L-Carnitine
| Category | Compounds |
|---|---|
| Also known as | Levocarnitine, 3-Hydroxy-4-N-trimethylaminobutyrate, Carnitor, L-3-Hydroxytrimethylaminobutanoate |
| Last updated | 2026-04-14 |
| Reading time | 4 min read |
| Tags | quaternary-ammoniumfatty-acid-oxidationmitochondrialmetabolicamino-acid-derivative |
Overview
L-Carnitine is a quaternary ammonium compound derived from the amino acids lysine and methionine. It is not a peptide — technically a trimethylated amino acid derivative — but is frequently included in peptide research catalogs because it shares physiological space with metabolic peptides such as FGF21, adiponectin, and irisin, and is widely used in mitochondrial and fat-metabolism research.

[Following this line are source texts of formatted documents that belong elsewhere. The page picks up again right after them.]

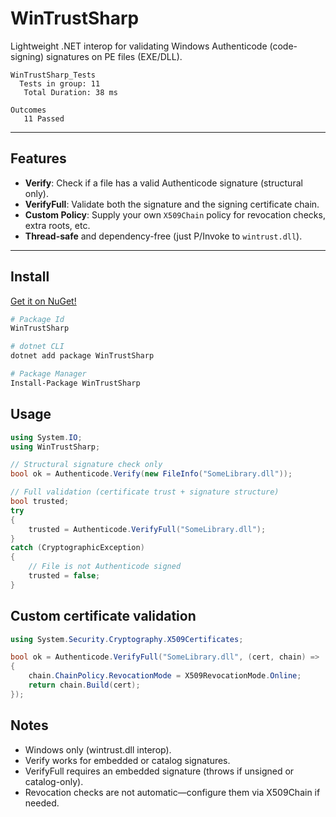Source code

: # WinTrustSharp

Lightweight .NET interop for validating Windows Authenticode (code-signing) signatures on PE files (EXE/DLL).

```
WinTrustSharp_Tests
  Tests in group: 11
   Total Duration: 38 ms

Outcomes
   11 Passed
```

---

## Features

- **Verify**: Check if a file has a valid Authenticode signature (structural only).
- **VerifyFull**: Validate both the signature and the signing certificate chain.
- **Custom Policy**: Supply your own `X509Chain` policy for revocation checks, extra roots, etc.
- **Thread-safe** and dependency-free (just P/Invoke to `wintrust.dll`).

---

## Install
[Get it on NuGet!](https://www.nuget.org/packages/WinTrustSharp)

```bash
# Package Id
WinTrustSharp

# dotnet CLI
dotnet add package WinTrustSharp

# Package Manager
Install-Package WinTrustSharp
```

## Usage

```csharp
using System.IO;
using WinTrustSharp;

// Structural signature check only
bool ok = Authenticode.Verify(new FileInfo("SomeLibrary.dll"));

// Full validation (certificate trust + signature structure)
bool trusted;
try
{
    trusted = Authenticode.VerifyFull("SomeLibrary.dll");
}
catch (CryptographicException)
{
    // File is not Authenticode signed
    trusted = false;
}
```

## Custom certificate validation

```csharp
using System.Security.Cryptography.X509Certificates;

bool ok = Authenticode.VerifyFull("SomeLibrary.dll", (cert, chain) =>
{
    chain.ChainPolicy.RevocationMode = X509RevocationMode.Online;
    return chain.Build(cert);
});
```

## Notes

- Windows only (wintrust.dll interop).
- Verify works for embedded or catalog signatures.
- VerifyFull requires an embedded signature (throws if unsigned or catalog-only).
- Revocation checks are not automatic—configure them via X509Chain if needed.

L-Carnitine's essential role is the transport of long-chain fatty acids (14+ carbons) across the inner mitochondrial membrane, where they undergo beta-oxidation to generate acetyl-CoA and ultimately ATP. Without the carnitine shuttle, long-chain fatty acids cannot enter the mitochondrial matrix, and fat oxidation capacity is severely impaired.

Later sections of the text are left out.